▸ Required action: Write out, word for word, the part of the listing below that opens with the line containing "### 4.2 Keys" and closes with the line containing "[//]: # (IP ImeIAVControlPar.columns - END)", keeping both of those lines and adding no others.

▸ Record extracts:

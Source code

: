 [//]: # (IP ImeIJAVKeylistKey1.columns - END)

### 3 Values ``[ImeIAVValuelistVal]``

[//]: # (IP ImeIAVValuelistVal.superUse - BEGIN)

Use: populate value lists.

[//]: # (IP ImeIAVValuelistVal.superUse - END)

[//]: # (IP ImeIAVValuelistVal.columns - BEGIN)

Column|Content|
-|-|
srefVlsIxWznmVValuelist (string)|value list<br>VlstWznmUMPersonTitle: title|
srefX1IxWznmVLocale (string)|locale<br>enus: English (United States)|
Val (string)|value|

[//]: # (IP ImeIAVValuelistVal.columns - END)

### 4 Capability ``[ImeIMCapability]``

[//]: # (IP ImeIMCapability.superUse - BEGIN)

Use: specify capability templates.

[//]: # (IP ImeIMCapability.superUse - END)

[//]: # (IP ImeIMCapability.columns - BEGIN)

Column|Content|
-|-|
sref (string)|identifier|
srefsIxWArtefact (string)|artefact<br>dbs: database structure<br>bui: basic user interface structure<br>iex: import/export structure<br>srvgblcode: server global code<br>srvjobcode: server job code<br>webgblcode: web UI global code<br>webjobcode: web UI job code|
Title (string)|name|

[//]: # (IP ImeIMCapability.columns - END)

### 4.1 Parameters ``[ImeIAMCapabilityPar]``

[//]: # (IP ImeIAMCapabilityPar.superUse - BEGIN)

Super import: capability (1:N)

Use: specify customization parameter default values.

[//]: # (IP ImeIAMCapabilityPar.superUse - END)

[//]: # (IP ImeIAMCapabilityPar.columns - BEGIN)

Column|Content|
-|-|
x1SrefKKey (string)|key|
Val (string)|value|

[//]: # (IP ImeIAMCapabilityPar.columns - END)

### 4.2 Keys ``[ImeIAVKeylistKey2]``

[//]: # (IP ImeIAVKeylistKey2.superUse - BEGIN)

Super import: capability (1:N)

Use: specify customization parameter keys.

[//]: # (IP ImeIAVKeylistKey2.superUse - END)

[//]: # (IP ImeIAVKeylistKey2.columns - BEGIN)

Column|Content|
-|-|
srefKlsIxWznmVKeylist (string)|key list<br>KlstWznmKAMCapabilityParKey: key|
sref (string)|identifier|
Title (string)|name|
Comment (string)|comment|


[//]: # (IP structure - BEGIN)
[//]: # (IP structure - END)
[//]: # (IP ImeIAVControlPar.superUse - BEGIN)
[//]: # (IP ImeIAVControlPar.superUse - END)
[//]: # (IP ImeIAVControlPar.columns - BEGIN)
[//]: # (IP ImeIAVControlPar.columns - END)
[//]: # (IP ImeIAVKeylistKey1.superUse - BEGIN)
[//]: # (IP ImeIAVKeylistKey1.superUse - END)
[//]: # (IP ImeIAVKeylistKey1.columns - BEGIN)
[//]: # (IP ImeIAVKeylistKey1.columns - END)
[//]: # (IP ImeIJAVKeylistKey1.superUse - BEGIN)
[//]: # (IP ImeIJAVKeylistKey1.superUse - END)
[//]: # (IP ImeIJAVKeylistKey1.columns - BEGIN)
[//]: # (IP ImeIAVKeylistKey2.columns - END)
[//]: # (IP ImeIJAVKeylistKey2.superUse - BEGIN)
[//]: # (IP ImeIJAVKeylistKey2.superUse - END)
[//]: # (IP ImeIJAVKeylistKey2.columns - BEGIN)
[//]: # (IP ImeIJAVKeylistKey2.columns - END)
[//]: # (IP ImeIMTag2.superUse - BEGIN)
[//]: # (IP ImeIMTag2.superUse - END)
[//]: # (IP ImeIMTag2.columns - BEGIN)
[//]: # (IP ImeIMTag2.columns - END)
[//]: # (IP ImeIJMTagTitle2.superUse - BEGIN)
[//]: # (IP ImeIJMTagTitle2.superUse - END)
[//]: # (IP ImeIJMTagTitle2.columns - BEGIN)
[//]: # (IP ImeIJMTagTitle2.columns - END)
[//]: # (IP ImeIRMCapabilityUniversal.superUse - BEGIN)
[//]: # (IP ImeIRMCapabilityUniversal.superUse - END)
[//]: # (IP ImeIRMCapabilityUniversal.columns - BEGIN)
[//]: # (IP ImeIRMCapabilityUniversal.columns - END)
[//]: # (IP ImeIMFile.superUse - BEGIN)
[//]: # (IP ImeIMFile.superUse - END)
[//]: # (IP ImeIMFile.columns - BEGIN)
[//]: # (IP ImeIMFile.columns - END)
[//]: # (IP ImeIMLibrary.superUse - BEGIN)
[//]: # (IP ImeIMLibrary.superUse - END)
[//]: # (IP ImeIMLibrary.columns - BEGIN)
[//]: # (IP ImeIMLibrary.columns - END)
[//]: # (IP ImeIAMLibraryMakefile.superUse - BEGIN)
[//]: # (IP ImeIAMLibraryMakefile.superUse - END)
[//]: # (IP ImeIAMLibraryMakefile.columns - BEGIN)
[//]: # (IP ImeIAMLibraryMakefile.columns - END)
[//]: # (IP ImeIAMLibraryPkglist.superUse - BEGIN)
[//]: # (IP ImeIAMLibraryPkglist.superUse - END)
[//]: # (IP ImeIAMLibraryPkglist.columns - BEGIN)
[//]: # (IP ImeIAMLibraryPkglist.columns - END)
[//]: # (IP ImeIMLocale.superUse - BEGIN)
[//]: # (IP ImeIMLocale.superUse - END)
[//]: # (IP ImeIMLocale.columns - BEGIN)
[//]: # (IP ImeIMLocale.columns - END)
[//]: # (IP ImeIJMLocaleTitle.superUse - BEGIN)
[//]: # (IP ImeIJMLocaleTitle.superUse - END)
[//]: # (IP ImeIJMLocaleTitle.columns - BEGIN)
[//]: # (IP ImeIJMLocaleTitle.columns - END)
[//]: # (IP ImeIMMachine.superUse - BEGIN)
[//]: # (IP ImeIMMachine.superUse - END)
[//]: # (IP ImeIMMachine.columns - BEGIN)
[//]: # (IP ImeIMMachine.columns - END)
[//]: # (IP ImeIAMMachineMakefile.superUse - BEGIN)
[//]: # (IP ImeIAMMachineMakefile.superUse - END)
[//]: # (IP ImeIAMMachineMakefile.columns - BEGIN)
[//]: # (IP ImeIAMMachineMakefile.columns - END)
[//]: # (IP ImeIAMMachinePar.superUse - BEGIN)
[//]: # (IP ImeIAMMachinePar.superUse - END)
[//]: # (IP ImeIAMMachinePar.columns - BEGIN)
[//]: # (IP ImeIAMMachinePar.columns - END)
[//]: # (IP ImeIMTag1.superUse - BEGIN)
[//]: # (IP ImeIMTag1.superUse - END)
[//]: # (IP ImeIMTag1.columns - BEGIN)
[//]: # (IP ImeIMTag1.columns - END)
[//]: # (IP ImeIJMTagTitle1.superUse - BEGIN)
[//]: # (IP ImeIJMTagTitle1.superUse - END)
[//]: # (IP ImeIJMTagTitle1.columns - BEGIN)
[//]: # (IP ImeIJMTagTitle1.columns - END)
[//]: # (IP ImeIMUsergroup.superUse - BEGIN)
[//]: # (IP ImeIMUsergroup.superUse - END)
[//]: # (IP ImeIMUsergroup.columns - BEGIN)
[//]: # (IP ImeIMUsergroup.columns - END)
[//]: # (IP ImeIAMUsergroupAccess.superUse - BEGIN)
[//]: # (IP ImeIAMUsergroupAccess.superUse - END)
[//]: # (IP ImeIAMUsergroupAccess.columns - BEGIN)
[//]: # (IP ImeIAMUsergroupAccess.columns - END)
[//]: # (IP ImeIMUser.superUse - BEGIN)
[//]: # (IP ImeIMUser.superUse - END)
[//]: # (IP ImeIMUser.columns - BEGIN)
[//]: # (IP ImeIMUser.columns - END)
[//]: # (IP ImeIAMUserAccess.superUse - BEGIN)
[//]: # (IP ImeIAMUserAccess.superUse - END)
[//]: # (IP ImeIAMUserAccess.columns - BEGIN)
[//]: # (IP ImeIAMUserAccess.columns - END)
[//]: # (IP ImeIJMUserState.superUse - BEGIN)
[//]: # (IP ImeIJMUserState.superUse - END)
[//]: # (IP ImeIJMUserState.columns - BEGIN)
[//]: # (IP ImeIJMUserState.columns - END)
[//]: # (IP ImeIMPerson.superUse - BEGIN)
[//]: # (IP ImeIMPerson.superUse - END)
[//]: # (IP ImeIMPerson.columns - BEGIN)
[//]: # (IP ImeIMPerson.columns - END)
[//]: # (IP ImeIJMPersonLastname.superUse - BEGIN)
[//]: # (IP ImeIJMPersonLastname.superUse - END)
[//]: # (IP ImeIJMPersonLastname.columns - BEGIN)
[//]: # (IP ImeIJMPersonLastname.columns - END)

▸ Result of the exercise:
### 4.2 Keys ``[ImeIAVKeylistKey2]``

[//]: # (IP ImeIAVKeylistKey2.superUse - BEGIN)

Super import: capability (1:N)

Use: specify customization parameter keys.

[//]: # (IP ImeIAVKeylistKey2.superUse - END)

[//]: # (IP ImeIAVKeylistKey2.columns - BEGIN)

Column|Content|
-|-|
srefKlsIxWznmVKeylist (string)|key list<br>KlstWznmKAMCapabilityParKey: key|
sref (string)|identifier|
Title (string)|name|
Comment (string)|comment|


[//]: # (IP structure - BEGIN)
[//]: # (IP structure - END)
[//]: # (IP ImeIAVControlPar.superUse - BEGIN)
[//]: # (IP ImeIAVControlPar.superUse - END)
[//]: # (IP ImeIAVControlPar.columns - BEGIN)
[//]: # (IP ImeIAVControlPar.columns - END)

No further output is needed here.